Not only are these events the fulfilment of the past, but they are the promise of the future. Matthew describes how the tombs were opened and the bodies of the dead were raised. He wants us to understand that Jesus' crucifixion affects all humanity from the beginning of the world to the end of history. It is a turning point in the history of the world. Jesus' death on the cross stands outside the reach of time. It affects the living and the dead, the people of Jesus' time and us today.

In his account of the Passion, Matthew describes Jesus as the faithful servant of God, who, according to the prophet Isaiah, will suffer and die. This suffering servant will carry the griefs and sorrows of all people, all the pain and anguish of the world will be laid on his shoulders and he will be rejected, betrayed, beaten and mocked. And so it happened. In Mathew's account there is no pity for Jesus. From his agony in the garden of Gethsemane, his betrayal by Judas and Peter, his trial before Caiaphas and Pilate to his crucifixion, there is not a kind word said to him. Even the criminals crucified with him mocked him. It is only in Luke's gospel that one of the criminals shows any faith in Jesus, and it is only in John's gospel that the women gathered at the foot of the cross. According to Matthew, Jesus was abandoned by everyone, the disciples, who fled; the women, who stood at a distance; and even by God.

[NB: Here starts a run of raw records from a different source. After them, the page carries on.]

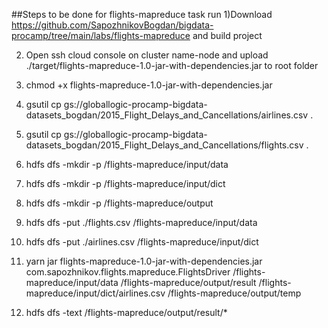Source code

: ##Steps to be done for flights-mapreduce task run
1)Download https://github.com/SapozhnikovBogdan/bigdata-procamp/tree/main/labs/flights-mapreduce and build project 

2) Open ssh cloud console on cluster name-node and upload ./target/flights-mapreduce-1.0-jar-with-dependencies.jar to root folder 
3) chmod +x flights-mapreduce-1.0-jar-with-dependencies.jar 

4) gsutil cp gs://globallogic-procamp-bigdata-datasets_bogdan/2015_Flight_Delays_and_Cancellations/airlines.csv .
5) gsutil cp gs://globallogic-procamp-bigdata-datasets_bogdan/2015_Flight_Delays_and_Cancellations/flights.csv .

6) hdfs dfs -mkdir -p /flights-mapreduce/input/data 
7) hdfs dfs -mkdir -p /flights-mapreduce/input/dict
8) hdfs dfs -mkdir -p /flights-mapreduce/output

9) hdfs dfs -put ./flights.csv /flights-mapreduce/input/data
10) hdfs dfs -put ./airlines.csv /flights-mapreduce/input/dict

11) yarn jar flights-mapreduce-1.0-jar-with-dependencies.jar com.sapozhnikov.flights.mapreduce.FlightsDriver /flights-mapreduce/input/data /flights-mapreduce/output/result /flights-mapreduce/input/dict/airlines.csv /flights-mapreduce/output/temp

12) hdfs dfs -text /flights-mapreduce/output/result/*

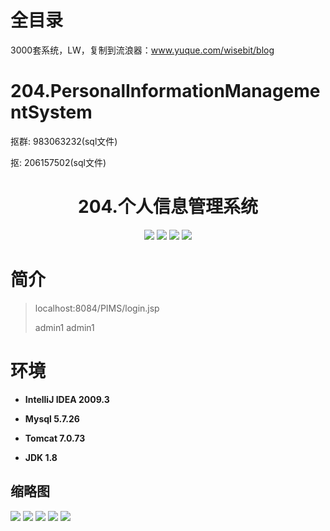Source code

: # 全目录

3000套系统，LW，复制到流浪器：www.yuque.com/wisebit/blog

# 204.PersonalInformationManagementSystem

<p>抠群: 983063232(sql文件)</p>
<p>抠: 206157502(sql文件)</p>

<p><h1 align="center">204.个人信息管理系统</h1></p>


<p align="center">
	<img src="https://img.shields.io/badge/jdk-1.8-orange.svg"/>
    <img src="https://img.shields.io/badge/servlet-5.x-lightgrey.svg"/>
    <img src="https://img.shields.io/badge/jsp-3.x-blue.svg"/>
    <img src="https://img.shields.io/badge/jdbc-5.x-yellow.svg"/>
</p>

# 简介
>
> 
> 
> localhost:8084/PIMS/login.jsp
> 
> admin1   admin1

# 环境

- <b>IntelliJ IDEA 2009.3</b>

- <b>Mysql 5.7.26</b>

- <b>Tomcat 7.0.73</b>

- <b>JDK 1.8</b>




## 缩略图

![](https://bitwise.oss-cn-heyuan.aliyuncs.com/2024/9/10/78821e35-2b45-455a-a07f-a608d90baaec.png)
![](https://bitwise.oss-cn-heyuan.aliyuncs.com/2024/9/10/c836de8a-17d4-460c-91af-7d347096806e.png)
![](https://bitwise.oss-cn-heyuan.aliyuncs.com/2024/9/10/0344231a-519d-4e73-be35-69038bd0d16c.png)
![](https://bitwise.oss-cn-heyuan.aliyuncs.com/2024/9/10/b5ec019d-6d0b-48b9-b3e2-c1b1ef6e9c79.png)
![](https://bitwise.oss-cn-heyuan.aliyuncs.com/2024/9/10/f7759d58-1e56-4a2b-bdf1-809a27f7db7a.png)



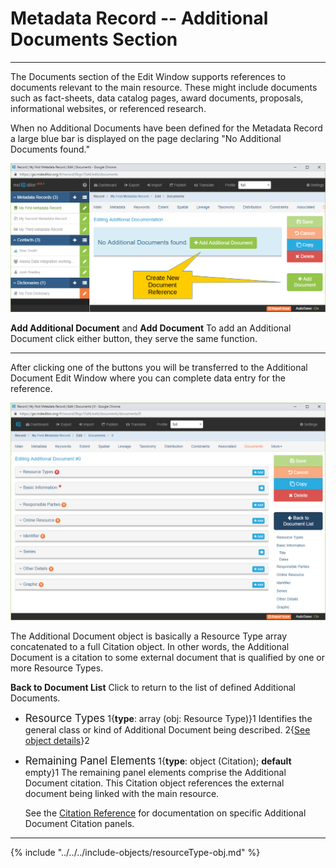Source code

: # Metadata Record -- Additional Documents Section
---

The <span class="md-section">Documents</span> section of the <span class="md-window">Edit Window</span> supports references to documents relevant to the main resource.  These might include documents such as fact-sheets, data catalog pages, award documents, proposals, informational websites, or referenced research.  

When no <span class="md-panel">Additional Documents</span> have been defined for the <span class="md-panel">Metadata Record</span> a large blue bar is displayed on the page declaring "No Additional Documents found."  

![Documents Section with no Additional Documents Defined](/assets/reference/edit-objects/metadata/documents/document-start.png)

<strong class="btn btn-success btn-xs"> <i class="fa fa-plus"> </i> Add Additional Document</strong> and <strong class="btn btn-success btn-xs"> <i class="fa fa-plus"> </i> Add Document</strong>  To add an <span class="md-panel">Additional Document</span> click either button, they serve the same function.  

---

After clicking one of the buttons you will be transferred to the <span class="md-panel">Additional Document</span> <span class="md-window">Edit Window</span> where you can complete data entry for the reference.  

![Documents Edit Window](/assets/reference/edit-objects/metadata/documents/document-editWindow.png)

The <span class="md-panel">Additional Document</span> object is basically a <span class="md-panel">Resource Type</span> array concatenated to a full <span class="md-panel">Citation</span> object.  In other words, the <span class="md-panel">Additional Document</span> is a citation to some external document that is qualified by one or more <span class="md-panel">Resource Types</span>.  

<strong class="btn btn-primary btn-xs"> <i class="fa fa-arrow-left"> </i> Back to Document List</strong> Click to return to the list of defined <span class="md-panel">Additional Documents</span>. 

* <span class="md-panel" style="font-size: larger">Resource Types</span> <i class="fa fa-asterisk required" title="Required"> </i> 1{**type**: array (obj: <span class="md-panel">Resource Type</span>)}1 Identifies the general class or kind of <span class="md-panel">Additional Document</span> being described.  2{[See object details](#resource-type-object)}2 

* <span class="md-panel" style="font-size: larger">Remaining Panel Elements</span> 1{**type**: object (<span class="md-panel">Citation</span>); **default** empty}1 The remaining panel elements comprise the <span class="md-panel">Additional Document</span> citation.  This <span class="md-panel">Citation</span> object references the external document being linked with the main resource.
  
  See the [Citation Reference](../../citation/citation-section.md) for documentation on specific <span class="md-panel">Additional Document Citation</span> panels.

---

{% include "../../../include-objects/resourceType-obj.md" %}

Jesus has carried the weight of the sin of the world to the cross, and the last words that Matthew records are, "My God, my God, why have you forsaken me?"

And yet Matthew clearly understood that Jesus' death was an event of cosmic importance. At the moment of Jesus' death, records Matthew, the curtain of the temple was torn in two, from top to bottom. This curtain was an enormous tapestry which hung in front of the holy of holies, the innermost room of the temple, the place which symbolised the presence of God. Nobody was allowed to go into this holy of holies, except the high Priest, on the Day of Atonement. And now, says Matthew, God has torn the curtain open, from top to bottom, and the way to God is made open for all people. This is how it is written in the letter to the Hebrews. "We have complete freedom to go into the most holy place by means of the death of Jesus. He opened for us a new way, a living way, through the curtain, through his own body." Matthew's picture of Jesus is of a pioneer, who has opened the way into heaven by means of his death. It was Jesus' faithfulness, his willingness to love God unconditionally, that made him able to bear the sins of the world and made him able to open the way to heaven. As the old hymn says, "He only could unlock the gate of heaven and let us in." St Paul calls Jesus the "pioneer and perfector of our faith" the one who makes it possible for us to follow.

The letter to the Hebrews continues, "since we have a great high priest" that is, Jesus, "set over the household of God, let us come near to God with a sincere heart and a sure faith, with hearts that have been made clean from a guilty conscience and bodies washed with pure water."

This week, then, we celebrate our new relationship with God, a relationship of trust and freedom, a relationship which goes beyond our earthly lives and beyond our earthly understanding. This week we celebrate because Jesus, by his death, has brought us into the household and love of God. Paul says, "I am convinced that neither death nor life, nor angels nor rulers, nor things present, nor things to come, nor powers, nor height, nor depth, nor anything else in all creation, will be able to separate us from the love of God in Christ Jesus our Lord." This is our salvation and this is what we are celebrating.

This week, the church, acknowledging the world and life changing effect of Jesus Christ, remembers his passion death and resurrection, meeting to celebrate the last Supper on Mundy Thursday, his trial and crucifixion on Good Friday, and his mighty resurrection on Easter Day. We are invited to join our sisters and brothers in the faith to give thanks for our salvation. Let us join them gladly.